While the increase in the student population brings in more money for the district, it also caused a couple of hiccups in the first week of school.

Amy Schellenberg, executive director for educational services, said the district’s initial purchase of 8,000 Chromebooks — computers for the district’s one-to-one initiative — included extra machines needed in case some were sent in for repairs.

But with a student population topping off at 8,022 in grades three through 12, she came to the board with a request to purchase another 430 machines.

She said the vendor they used to purchase the first round of computers, DDI Leasing, had a wait time of several weeks on any Chromebooks because of hardware issues. The district spent about $3 million with DDI Leasing.

Instead, they chose to purchase the computers from another company, Promevo, at a cost of $119,970.

The board passed the motion unanimously.

But Melin also said the increased student population may have caused some traffic headaches at schools for parents who pick up or drop off their students. He said each building is working to resolve those issues.



The board also passed two new policies to curb the use of unpaid days off from employees.

Sandra Lewis, general council, said last school year, the number of unpaid days taken throughout the district, including all employee groups, was more than 610 days.

She said as the board worked on the policy for the past year, concerns about excluding unpaid medical leave, family medical leave act and other absences were raised by employee unions.

After working with transportation, teacher, para-educator, cafeteria and other employee unions, she said the policy is a “kinder, gentler version” than originally planned.

But she said it still addresses concerns of making sure the needs of students are met by every employee.

“We believe that first and foremost the change in policy will help in encouraging the staff in total, not just teachers, that kids are first and they are of primary importance,” Lewis said.

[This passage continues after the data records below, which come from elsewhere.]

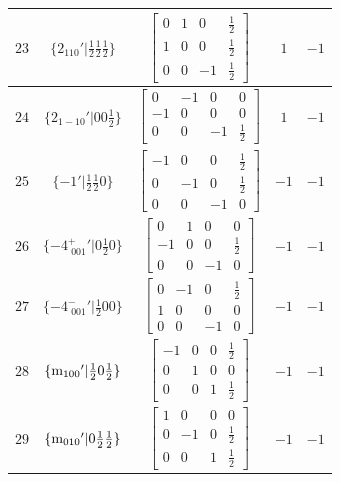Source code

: \documentclass[fleqn,8pt]{jsarticle}
\begin{document}
\begin{longtable}{ccccc}
$ 23 $ & $ \{2{}_{110}{}'|\frac{1}{2} \frac{1}{2} \frac{1}{2}\} $ & $ \begin{bmatrix} 0 & 1 & 0 & \frac{1}{2} \\ 1 & 0 & 0 & \frac{1}{2} \\ 0 & 0 & -1 & \frac{1}{2} \end{bmatrix} $ & $ 1 $ & $ -1 $ \\ \hline
$ 24 $ & $ \{2{}_{1-10}{}'|0 0 \frac{1}{2}\} $ & $ \begin{bmatrix} 0 & -1 & 0 & 0 \\ -1 & 0 & 0 & 0 \\ 0 & 0 & -1 & \frac{1}{2} \end{bmatrix} $ & $ 1 $ & $ -1 $ \\ \hline
$ 25 $ & $ \{-1{}'|\frac{1}{2} \frac{1}{2} 0\} $ & $ \begin{bmatrix} -1 & 0 & 0 & \frac{1}{2} \\ 0 & -1 & 0 & \frac{1}{2} \\ 0 & 0 & -1 & 0 \end{bmatrix} $ & $ -1 $ & $ -1 $ \\ \hline
$ 26 $ & $ \{-4^{+}_{\,\,001}{}'|0 \frac{1}{2} 0\} $ & $ \begin{bmatrix} 0 & 1 & 0 & 0 \\ -1 & 0 & 0 & \frac{1}{2} \\ 0 & 0 & -1 & 0 \end{bmatrix} $ & $ -1 $ & $ -1 $ \\ \hline
$ 27 $ & $ \{-4^{-}_{\,\,001}{}'|\frac{1}{2} 0 0\} $ & $ \begin{bmatrix} 0 & -1 & 0 & \frac{1}{2} \\ 1 & 0 & 0 & 0 \\ 0 & 0 & -1 & 0 \end{bmatrix} $ & $ -1 $ & $ -1 $ \\ \hline
$ 28 $ & $ \{{\rm m}_{100}{}'|\frac{1}{2} 0 \frac{1}{2}\} $ & $ \begin{bmatrix} -1 & 0 & 0 & \frac{1}{2} \\ 0 & 1 & 0 & 0 \\ 0 & 0 & 1 & \frac{1}{2} \end{bmatrix} $ & $ -1 $ & $ -1 $ \\ \hline
$ 29 $ & $ \{{\rm m}_{010}{}'|0 \frac{1}{2} \frac{1}{2}\} $ & $ \begin{bmatrix} 1 & 0 & 0 & 0 \\ 0 & -1 & 0 & \frac{1}{2} \\ 0 & 0 & 1 & \frac{1}{2} \end{bmatrix} $ & $ -1 $ & $ -1 $ \\ \hline

\end{longtable}
\end{document}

Tony Hall, board member, said he’s concerned the policy could hurt employees who aren’t abusing their right for unpaid days off.

“In my mind, I don’t think our teachers need a policy to say that kids come first,” Hall said. “I believe all of our teachers in Greater Clark are saying that kids are coming first. It’s a shame we have to have a policy because we’re dealing with five percent of our whole staff.”

The board passed the policies 5-0 with the abstention of Hall.